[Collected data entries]
- Opening Delimiter -
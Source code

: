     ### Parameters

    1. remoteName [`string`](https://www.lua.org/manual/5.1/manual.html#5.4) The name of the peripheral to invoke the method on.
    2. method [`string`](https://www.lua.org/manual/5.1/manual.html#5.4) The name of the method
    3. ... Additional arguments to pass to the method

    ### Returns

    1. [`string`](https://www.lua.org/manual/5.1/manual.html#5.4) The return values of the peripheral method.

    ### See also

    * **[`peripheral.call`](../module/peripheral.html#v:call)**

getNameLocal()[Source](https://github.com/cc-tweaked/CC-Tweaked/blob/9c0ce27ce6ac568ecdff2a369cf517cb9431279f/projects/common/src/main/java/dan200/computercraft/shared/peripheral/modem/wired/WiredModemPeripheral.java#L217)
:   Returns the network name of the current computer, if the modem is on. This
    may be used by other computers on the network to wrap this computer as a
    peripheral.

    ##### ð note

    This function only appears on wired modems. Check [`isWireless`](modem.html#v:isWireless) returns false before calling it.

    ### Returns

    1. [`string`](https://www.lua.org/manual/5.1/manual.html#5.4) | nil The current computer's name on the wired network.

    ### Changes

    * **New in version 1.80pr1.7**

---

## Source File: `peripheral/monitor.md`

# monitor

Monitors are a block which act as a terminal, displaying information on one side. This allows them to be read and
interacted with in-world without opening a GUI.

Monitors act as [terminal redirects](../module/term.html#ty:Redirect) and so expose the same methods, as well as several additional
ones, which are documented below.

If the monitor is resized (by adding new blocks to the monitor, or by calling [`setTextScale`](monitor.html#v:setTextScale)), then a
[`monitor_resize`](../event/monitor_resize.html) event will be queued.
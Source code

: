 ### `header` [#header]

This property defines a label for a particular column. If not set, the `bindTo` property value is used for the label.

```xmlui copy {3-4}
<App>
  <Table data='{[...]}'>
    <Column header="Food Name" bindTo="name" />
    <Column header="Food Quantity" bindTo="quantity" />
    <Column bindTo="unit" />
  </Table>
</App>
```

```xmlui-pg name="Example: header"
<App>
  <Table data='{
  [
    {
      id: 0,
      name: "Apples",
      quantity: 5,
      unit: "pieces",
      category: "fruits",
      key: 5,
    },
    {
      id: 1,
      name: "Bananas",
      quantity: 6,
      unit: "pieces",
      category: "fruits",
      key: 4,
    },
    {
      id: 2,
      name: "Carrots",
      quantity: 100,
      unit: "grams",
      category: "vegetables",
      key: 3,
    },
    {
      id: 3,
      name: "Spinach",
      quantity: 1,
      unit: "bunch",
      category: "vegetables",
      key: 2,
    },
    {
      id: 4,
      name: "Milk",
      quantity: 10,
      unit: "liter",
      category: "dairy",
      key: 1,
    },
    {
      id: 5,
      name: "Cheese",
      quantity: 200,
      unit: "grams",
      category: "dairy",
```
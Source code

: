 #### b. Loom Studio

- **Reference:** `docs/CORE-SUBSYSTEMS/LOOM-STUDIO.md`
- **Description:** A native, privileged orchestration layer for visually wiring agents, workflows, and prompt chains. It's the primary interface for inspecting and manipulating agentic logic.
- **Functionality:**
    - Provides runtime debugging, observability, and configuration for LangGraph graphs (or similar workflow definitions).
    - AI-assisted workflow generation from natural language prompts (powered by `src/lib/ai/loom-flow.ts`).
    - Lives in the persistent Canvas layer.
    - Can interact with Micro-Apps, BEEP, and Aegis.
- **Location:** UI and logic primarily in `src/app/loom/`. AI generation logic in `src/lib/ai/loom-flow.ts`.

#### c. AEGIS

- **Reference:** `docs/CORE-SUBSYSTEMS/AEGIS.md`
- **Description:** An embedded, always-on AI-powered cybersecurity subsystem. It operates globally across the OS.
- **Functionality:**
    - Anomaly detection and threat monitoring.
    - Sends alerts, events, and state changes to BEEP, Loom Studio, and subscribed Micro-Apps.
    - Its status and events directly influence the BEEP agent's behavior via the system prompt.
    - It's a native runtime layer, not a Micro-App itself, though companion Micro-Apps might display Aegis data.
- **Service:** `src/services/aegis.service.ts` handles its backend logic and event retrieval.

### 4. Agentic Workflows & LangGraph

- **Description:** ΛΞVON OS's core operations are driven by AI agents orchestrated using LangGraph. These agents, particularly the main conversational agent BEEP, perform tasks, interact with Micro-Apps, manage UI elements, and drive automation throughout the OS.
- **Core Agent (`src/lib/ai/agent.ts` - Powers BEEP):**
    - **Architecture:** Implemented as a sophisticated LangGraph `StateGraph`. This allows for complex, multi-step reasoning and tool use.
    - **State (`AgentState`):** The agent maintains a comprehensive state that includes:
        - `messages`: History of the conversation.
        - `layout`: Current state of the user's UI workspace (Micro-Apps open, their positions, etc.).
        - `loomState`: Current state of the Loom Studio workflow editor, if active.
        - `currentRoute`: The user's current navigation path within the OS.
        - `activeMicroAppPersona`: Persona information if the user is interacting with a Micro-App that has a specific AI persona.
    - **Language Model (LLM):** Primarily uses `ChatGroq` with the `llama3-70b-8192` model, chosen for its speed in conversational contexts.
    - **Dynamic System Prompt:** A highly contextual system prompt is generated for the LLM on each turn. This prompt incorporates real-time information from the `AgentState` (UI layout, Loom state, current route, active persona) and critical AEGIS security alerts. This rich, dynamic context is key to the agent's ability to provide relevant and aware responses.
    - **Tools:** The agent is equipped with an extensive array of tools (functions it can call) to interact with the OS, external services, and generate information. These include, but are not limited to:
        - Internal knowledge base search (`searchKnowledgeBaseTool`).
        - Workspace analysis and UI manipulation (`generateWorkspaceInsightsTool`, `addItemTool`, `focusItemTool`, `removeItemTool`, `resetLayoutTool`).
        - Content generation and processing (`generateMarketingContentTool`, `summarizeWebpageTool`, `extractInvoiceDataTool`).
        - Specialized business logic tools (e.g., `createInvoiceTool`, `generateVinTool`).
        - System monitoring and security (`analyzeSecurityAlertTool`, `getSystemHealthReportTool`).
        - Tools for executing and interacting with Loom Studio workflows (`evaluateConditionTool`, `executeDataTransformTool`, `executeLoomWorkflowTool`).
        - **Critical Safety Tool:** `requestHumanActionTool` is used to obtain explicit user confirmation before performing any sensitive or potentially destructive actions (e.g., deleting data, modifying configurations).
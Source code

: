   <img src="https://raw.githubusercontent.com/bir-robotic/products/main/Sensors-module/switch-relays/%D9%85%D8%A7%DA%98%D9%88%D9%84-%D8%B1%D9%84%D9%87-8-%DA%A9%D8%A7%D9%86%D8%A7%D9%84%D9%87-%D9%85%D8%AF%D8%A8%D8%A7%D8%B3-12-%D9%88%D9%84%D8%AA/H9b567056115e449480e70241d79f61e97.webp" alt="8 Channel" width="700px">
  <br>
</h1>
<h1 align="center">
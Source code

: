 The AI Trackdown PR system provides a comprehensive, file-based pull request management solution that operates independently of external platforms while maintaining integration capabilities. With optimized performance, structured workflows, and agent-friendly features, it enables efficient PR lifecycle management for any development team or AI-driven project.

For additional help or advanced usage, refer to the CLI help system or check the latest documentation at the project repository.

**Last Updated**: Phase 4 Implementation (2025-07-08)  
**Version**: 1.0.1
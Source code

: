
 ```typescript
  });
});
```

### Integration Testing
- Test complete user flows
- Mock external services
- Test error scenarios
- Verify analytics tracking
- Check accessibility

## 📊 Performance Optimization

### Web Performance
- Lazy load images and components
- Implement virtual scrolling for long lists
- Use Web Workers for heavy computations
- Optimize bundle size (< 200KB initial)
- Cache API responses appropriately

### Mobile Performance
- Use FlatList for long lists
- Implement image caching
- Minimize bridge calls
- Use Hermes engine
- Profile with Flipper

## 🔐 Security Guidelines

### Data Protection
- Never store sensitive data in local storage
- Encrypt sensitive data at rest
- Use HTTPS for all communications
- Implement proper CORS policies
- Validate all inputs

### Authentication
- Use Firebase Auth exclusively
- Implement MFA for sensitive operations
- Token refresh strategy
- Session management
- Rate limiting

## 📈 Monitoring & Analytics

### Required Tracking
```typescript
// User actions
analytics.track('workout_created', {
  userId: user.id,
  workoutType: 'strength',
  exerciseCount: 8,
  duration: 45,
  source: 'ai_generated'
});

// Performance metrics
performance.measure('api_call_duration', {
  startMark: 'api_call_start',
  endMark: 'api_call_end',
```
- Closing Delimiter -
Goal of the exercise
Begin at the first line of the records above and quote every line verbatim through the one that contains "of the method".

Reply
Source code

:     ### Parameters

    1. remoteName [`string`](https://www.lua.org/manual/5.1/manual.html#5.4) The name of the peripheral to invoke the method on.
    2. method [`string`](https://www.lua.org/manual/5.1/manual.html#5.4) The name of the method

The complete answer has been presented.